Just in time: adding value to the IO pipelines of high performance applications with JITStaging

  • Authors:
  • Hasan Abbasi;Greg Eisenhauer;Matthew Wolf;Karsten Schwan;Scott Klasky

  • Affiliations:
  • Georgia Institute of Technology, Atlanta, GA, USA;Georgia Institute of Technology, Atlanta, GA, USA;Georgia Institute of Technology, Atlanta, GA, USA;Georgia Institute of Technology, Atlanta, GA, USA;Oak Ridge National Laboratory, Oak Ridge, TN, USA

  • Venue:
  • Proceedings of the 20th international symposium on High performance distributed computing
  • Year:
  • 2011

Quantified Score

Hi-index 0.00

Visualization

Abstract

Large scale applications are generating a tsunami of data, with understanding driven by finding information hidden within this data. The ever-increasing sizes of output, however, are making it difficult for science users to inspect the data generated by their applications, understand its important properties, and/or organize it for subsequent analysis and visualization.
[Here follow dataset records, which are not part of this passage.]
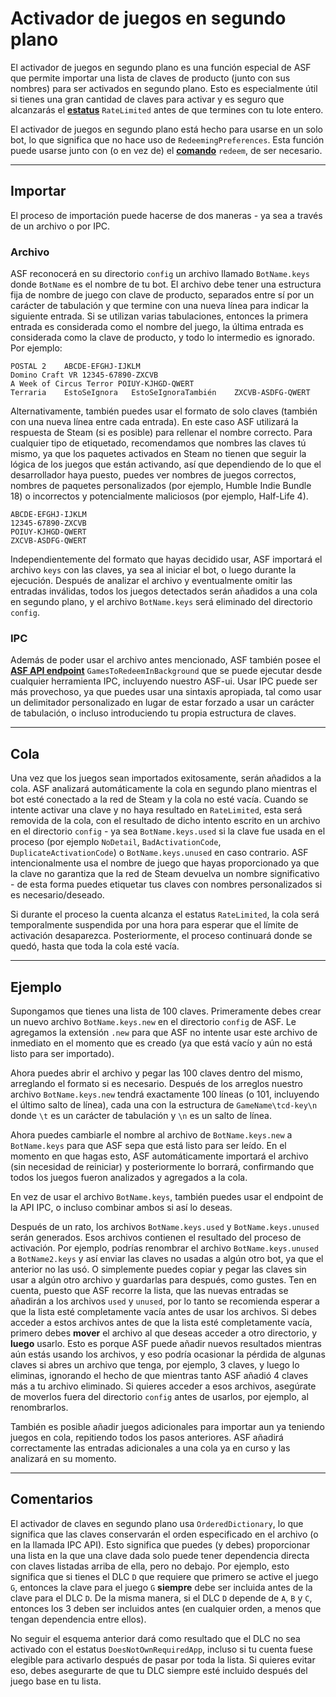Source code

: # Activador de juegos en segundo plano

El activador de juegos en segundo plano es una función especial de ASF que permite importar una lista de claves de producto (junto con sus nombres) para ser activados en segundo plano. Esto es especialmente útil si tienes una gran cantidad de claves para activar y es seguro que alcanzarás el **[estatus](https://github.com/JustArchiNET/ArchiSteamFarm/wiki/FAQ-es-es#cu%C3%A1l-es-el-significado-de-estatus-al-activar-una-clave)** `RateLimited` antes de que termines con tu lote entero.

El activador de juegos en segundo plano está hecho para usarse en un solo bot, lo que significa que no hace uso de `RedeemingPreferences`. Esta función puede usarse junto con (o en vez de) el **[comando](https://github.com/JustArchiNET/ArchiSteamFarm/wiki/Commands-es-es)** `redeem`, de ser necesario.

* * *

## Importar

El proceso de importación puede hacerse de dos maneras - ya sea a través de un archivo o por IPC.

### Archivo

ASF reconocerá en su directorio `config` un archivo llamado `BotName.keys` donde `BotName` es el nombre de tu bot. El archivo debe tener una estructura fija de nombre de juego con clave de producto, separados entre sí por un carácter de tabulación y que termine con una nueva línea para indicar la siguiente entrada. Si se utilizan varias tabulaciones, entonces la primera entrada es considerada como el nombre del juego, la última entrada es considerada como la clave de producto, y todo lo intermedio es ignorado. Por ejemplo:

```text
POSTAL 2    ABCDE-EFGHJ-IJKLM
Domino Craft VR 12345-67890-ZXCVB
A Week of Circus Terror POIUY-KJHGD-QWERT
Terraria    EstoSeIgnora   EstoSeIgnoraTambién    ZXCVB-ASDFG-QWERT
```

Alternativamente, también puedes usar el formato de solo claves (también con una nueva línea entre cada entrada). En este caso ASF utilizará la respuesta de Steam (si es posible) para rellenar el nombre correcto. Para cualquier tipo de etiquetado, recomendamos que nombres las claves tú mismo, ya que los paquetes activados en Steam no tienen que seguir la lógica de los juegos que están activando, así que dependiendo de lo que el desarrollador haya puesto, puedes ver nombres de juegos correctos, nombres de paquetes personalizados (por ejemplo, Humble Indie Bundle 18) o incorrectos y potencialmente maliciosos (por ejemplo, Half-Life 4).

```text
ABCDE-EFGHJ-IJKLM
12345-67890-ZXCVB
POIUY-KJHGD-QWERT
ZXCVB-ASDFG-QWERT
```

Independientemente del formato que hayas decidido usar, ASF importará el archivo `keys` con las claves, ya sea al iniciar el bot, o luego durante la ejecución. Después de analizar el archivo y eventualmente omitir las entradas inválidas, todos los juegos detectados serán añadidos a una cola en segundo plano, y el archivo `BotName.keys` será eliminado del directorio `config`.

### IPC

Además de poder usar el archivo antes mencionado, ASF también posee el **[ASF API endpoint](https://github.com/JustArchiNET/ArchiSteamFarm/wiki/IPC-es-es#asf-api)** `GamesToRedeemInBackground` que se puede ejecutar desde cualquier herramienta IPC, incluyendo nuestro ASF-ui. Usar IPC puede ser más provechoso, ya que puedes usar una sintaxis apropiada, tal como usar un delimitador personalizado en lugar de estar forzado a usar un carácter de tabulación, o incluso introduciendo tu propia estructura de claves.

* * *

## Cola

Una vez que los juegos sean importados exitosamente, serán añadidos a la cola. ASF analizará automáticamente la cola en segundo plano mientras el bot esté conectado a la red de Steam y la cola no esté vacía. Cuando se intente activar una clave y no haya resultado en `RateLimited`, esta será removida de la cola, con el resultado de dicho intento escrito en un archivo en el directorio `config` - ya sea `BotName.keys.used` si la clave fue usada en el proceso (por ejemplo `NoDetail`, `BadActivationCode`, `DuplicateActivationCode`) o `BotName.keys.unused` en caso contrario. ASF intencionalmente usa el nombre de juego que hayas proporcionado ya que la clave no garantiza que la red de Steam devuelva un nombre significativo - de esta forma puedes etiquetar tus claves con nombres personalizados si es necesario/deseado.

Si durante el proceso la cuenta alcanza el estatus `RateLimited`, la cola será temporalmente suspendida por una hora para esperar que el límite de activación desaparezca. Posteriormente, el proceso continuará donde se quedó, hasta que toda la cola esté vacía.

* * *

## Ejemplo

Supongamos que tienes una lista de 100 claves. Primeramente debes crear un nuevo archivo `BotName.keys.new` en el directorio `config` de ASF. Le agregamos la extensión `.new` para que ASF no intente usar este archivo de inmediato en el momento que es creado (ya que está vacío y aún no está listo para ser importado).

Ahora puedes abrir el archivo y pegar las 100 claves dentro del mismo, arreglando el formato si es necesario. Después de los arreglos nuestro archivo `BotName.keys.new` tendrá exactamente 100 líneas (o 101, incluyendo el último salto de línea), cada una con la estructura de `GameName\tcd-key\n` donde `\t` es un carácter de tabulación y `\n` es un salto de línea.

Ahora puedes cambiarle el nombre al archivo de `BotName.keys.new` a `BotName.keys` para que ASF sepa que está listo para ser leído. En el momento en que hagas esto, ASF automáticamente importará el archivo (sin necesidad de reiniciar) y posteriormente lo borrará, confirmando que todos los juegos fueron analizados y agregados a la cola.

En vez de usar el archivo `BotName.keys`, también puedes usar el endpoint de la API IPC, o incluso combinar ambos si así lo deseas.

Después de un rato, los archivos `BotName.keys.used` y `BotName.keys.unused` serán generados. Esos archivos contienen el resultado del proceso de activación. Por ejemplo, podrías renombrar el archivo `BotName.keys.unused` a `BotName2.keys` y así enviar las claves no usadas a algún otro bot, ya que el anterior no las usó. O simplemente puedes copiar y pegar las claves sin usar a algún otro archivo y guardarlas para después, como gustes. Ten en cuenta, puesto que ASF recorre la lista, que las nuevas entradas se añadirán a los archivos `used` y `unused`, por lo tanto se recomienda esperar a que la lista esté completamente vacía antes de usar los archivos. Si debes acceder a estos archivos antes de que la lista esté completamente vacía, primero debes **mover** el archivo al que deseas acceder a otro directorio, y **luego** usarlo. Esto es porque ASF puede añadir nuevos resultados mientras aún estás usando los archivos, y eso podría ocasionar la pérdida de algunas claves si abres un archivo que tenga, por ejemplo, 3 claves, y luego lo eliminas, ignorando el hecho de que mientras tanto ASF añadió 4 claves más a tu archivo eliminado. Si quieres acceder a esos archivos, asegúrate de moverlos fuera del directorio `config` antes de usarlos, por ejemplo, al renombrarlos.

También es posible añadir juegos adicionales para importar aun ya teniendo juegos en cola, repitiendo todos los pasos anteriores. ASF añadirá correctamente las entradas adicionales a una cola ya en curso y las analizará en su momento.

* * *

## Comentarios

El activador de claves en segundo plano usa `OrderedDictionary`, lo que significa que las claves conservarán el orden especificado en el archivo (o en la llamada IPC API). Esto significa que puedes (y debes) proporcionar una lista en la que una clave dada solo puede tener dependencia directa con claves listadas arriba de ella, pero no debajo. Por ejemplo, esto significa que si tienes el DLC `D` que requiere que primero se active el juego `G`, entonces la clave para el juego `G` **siempre** debe ser incluida antes de la clave para el DLC `D`. De la misma manera, si el DLC `D` depende de `A`, `B` y `C`, entonces los 3 deben ser incluidos antes (en cualquier orden, a menos que tengan dependencia entre ellos).

No seguir el esquema anterior dará como resultado que el DLC no sea activado con el estatus `DoesNotOwnRequiredApp`, incluso si tu cuenta fuese elegible para activarlo después de pasar por toda la lista. Si quieres evitar eso, debes asegurarte de que tu DLC siempre esté incluido después del juego base en tu lista.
This paper presents JITStager, a software infrastructure with which end users can dynamically customize and thus, add value to the output pipelines of their HEC applications. JITStager is able to customize data at scale, by leveraging the computational power of both compute nodes and of additional `data staging' nodes allocated by end users. Using existing, componentized I/O interfaces to decouple the compile-time specification of the program and the run-time customization of the data pipeline, JITStager employs efficient runtime methods for binary code generation and data movement to create custom pipelines for applications' output processes that provide end users with improved insights into the data being produced, without burdening the application's computational performance and without impeding output performance. This paper describes the JITStager architecture, evaluates its performance, and demonstrates the advantages derived from its use with representative HPC applications.